Complex Systems

Computation in Gene Expression Download PDF

Hillol Kargupta
Electronic mail address:
Department of Computer Science and Electrical Engineering,
University of Maryland Baltimore County,
Baltimore, MD 21250, USA

Dirk Thierens
Electronic mail address:
Institute of Information and Computing Sciences,
Universiteit Utrecht,
Centrumgebouw Noord, office A356,
Padualaan 14, De Uithof, 3584CH Utrecht


The transformation of the information coded in the DNA to the mRNA, protein, and finally to the phenotype of a living organism is often called the gene expression process. It is a complex biochemical process. However, it can also be viewed as a computational process that involves a sequence of representation transformations. Representation transformations are often used in many fields for solving problems efficiently. Therefore, these transformations in gene expression allude to intriguing computational roles in genetic adaptation, search, and evolvability.

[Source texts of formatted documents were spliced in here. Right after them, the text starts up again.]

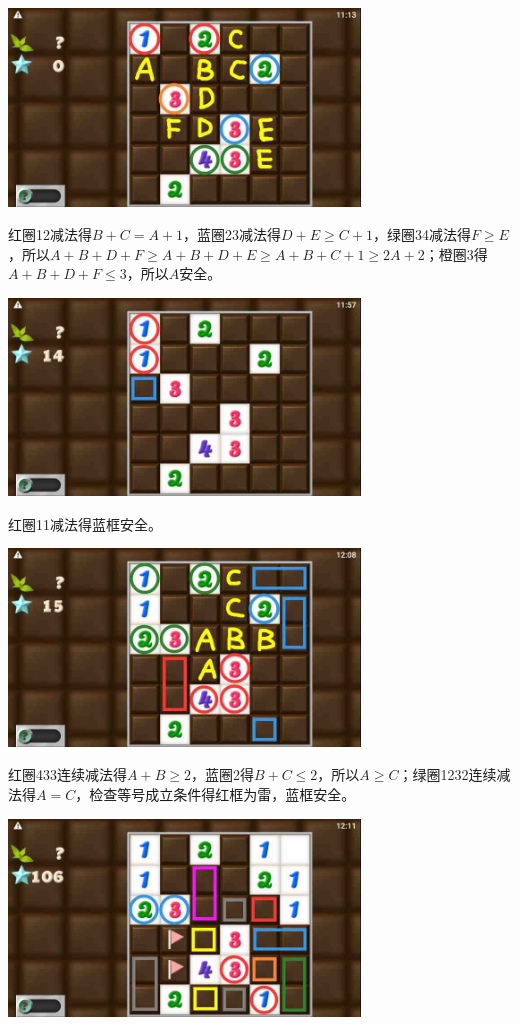 \subsection{} %
\begin{center}
    \includegraphics[width=0.7\textwidth]{puzzlelow/238-1.jpg}
\end{center}
红圈12减法得$B+C=A+1$，蓝圈23减法得$D+E\ge C+1$，绿圈34减法得$F\ge E$，所以$A+B+D+F\ge A+B+D+E\ge A+B+C+1\ge 2A+2$；橙圈3得$A+B+D+F\le 3$，所以$A$安全。
\begin{center}
    \includegraphics[width=0.7\textwidth]{puzzlelow/238-2.jpg}
\end{center}
红圈11减法得蓝框安全。
\begin{center}
    \includegraphics[width=0.7\textwidth]{puzzlelow/238-3.jpg}
\end{center}
红圈433连续减法得$A+B\ge 2$，蓝圈2得$B+C\le 2$，所以$A\ge C$；绿圈1232连续减法得$A=C$，检查等号成立条件得红框为雷，蓝框安全。
\begin{center}
    \includegraphics[width=0.7\textwidth]{puzzlelow/238-4.jpg}
\end{center}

This special issue on the Computation in Gene Expression is an early effort to consolidate our understanding. It came out of the Genetic and Evolutionary Computation Conference (GECCO), 2000 workshop on this topic. This issue contains three papers. The first paper by Kargupta presents an analysis of genetic code-like representation transformations (GCTs) and their possible role in scalable genetic learning and search. It identifies some GCTs that convert the exponentially long Fourier representation of some nontrivial functions to an exponentially long representation with only a polynomial number of significant terms. This suggests the possibility of constructing efficient and approximate representations through GCTs in genetic learning and search. The second paper by Kennedy and Osborn offers a perspective of gene expression as a mechanism to parse a genomic language for constructing the phenotype. It develops a model of artificial cellular metabolism---spider---that expresses the operons encoded in the genome. The final paper by Silvescu and Honavar offers a perspective from a different angle. It takes a data driven approach to understand gene expression. It reports development of a boolean network-based model of a genetic regulatory network. It is interesting to note that in their boolean network the expression of any gene can depend on that of at most k genes. On the other hand, the paper by Kargupta shows that at least for some functions and GCTs, only the interactions between k genes for small values of k are significant. These three papers represent the growing body of literature on the computation in gene expression based on simulation, analytical, and data driven techniques.

We hope that this effort will contribute toward further understanding of the computation in gene expression.